Your instructions:
Please read the records below and return each line holding the string "textit".

Stored data entries:
#####
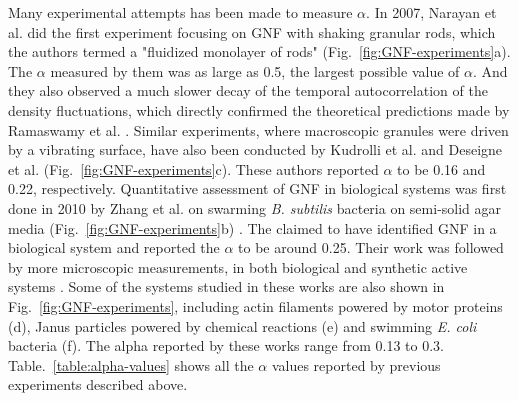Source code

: Many experimental attempts has been made to measure $\alpha$. In 2007, Narayan et al. did the first experiment focusing on GNF with shaking granular rods, which the authors termed a "fluidized monolayer of rods" (Fig.~\ref{fig:GNF-experiments}a)\cite{Narayan2007}. The $\alpha$ measured by them was as large as 0.5, the largest possible value of $\alpha$. And they also observed a much slower decay of the temporal autocorrelation of the density fluctuations, which directly confirmed the theoretical predictions made by Ramaswamy et al. \cite{Ramaswamy2003}.
Similar experiments, where macroscopic granules were driven by a vibrating surface, have also been conducted by Kudrolli et al. \cite{Kudrolli2008} and Deseigne et al. (Fig.~\ref{fig:GNF-experiments}c)\cite{Deseigne2010}. These authors reported $\alpha$ to be 0.16 and 0.22, respectively.
Quantitative assessment of GNF in biological systems was first done in 2010 by Zhang et al. on swarming \textit{B. subtilis} bacteria on semi-solid agar media (Fig.~\ref{fig:GNF-experiments}b) \cite{Zhang2010}.
The claimed to have identified GNF in a biological system and reported the $\alpha$ to be around 0.25.
Their work was followed by more microscopic measurements, in both biological and synthetic active systems \cite{Schaller2013, Palacci2013, Kawaguchi2017, Nishiguchi2017, Karani2019}.
Some of the systems studied in these works are also shown in Fig.~\ref{fig:GNF-experiments}, including actin filaments powered by motor proteins (d), Janus particles powered by chemical reactions (e) and swimming \textit{E. coli} bacteria (f).
The alpha reported by these works range from 0.13 to 0.3.
Table.~\ref{table:alpha-values} shows all the $\alpha$ values reported by previous experiments described above.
#####
Written answer:
Quantitative assessment of GNF in biological systems was first done in 2010 by Zhang et al. on swarming \textit{B. subtilis} bacteria on semi-solid agar media (Fig.~\ref{fig:GNF-experiments}b) \cite{Zhang2010}.
Some of the systems studied in these works are also shown in Fig.~\ref{fig:GNF-experiments}, including actin filaments powered by motor proteins (d), Janus particles powered by chemical reactions (e) and swimming \textit{E. coli} bacteria (f).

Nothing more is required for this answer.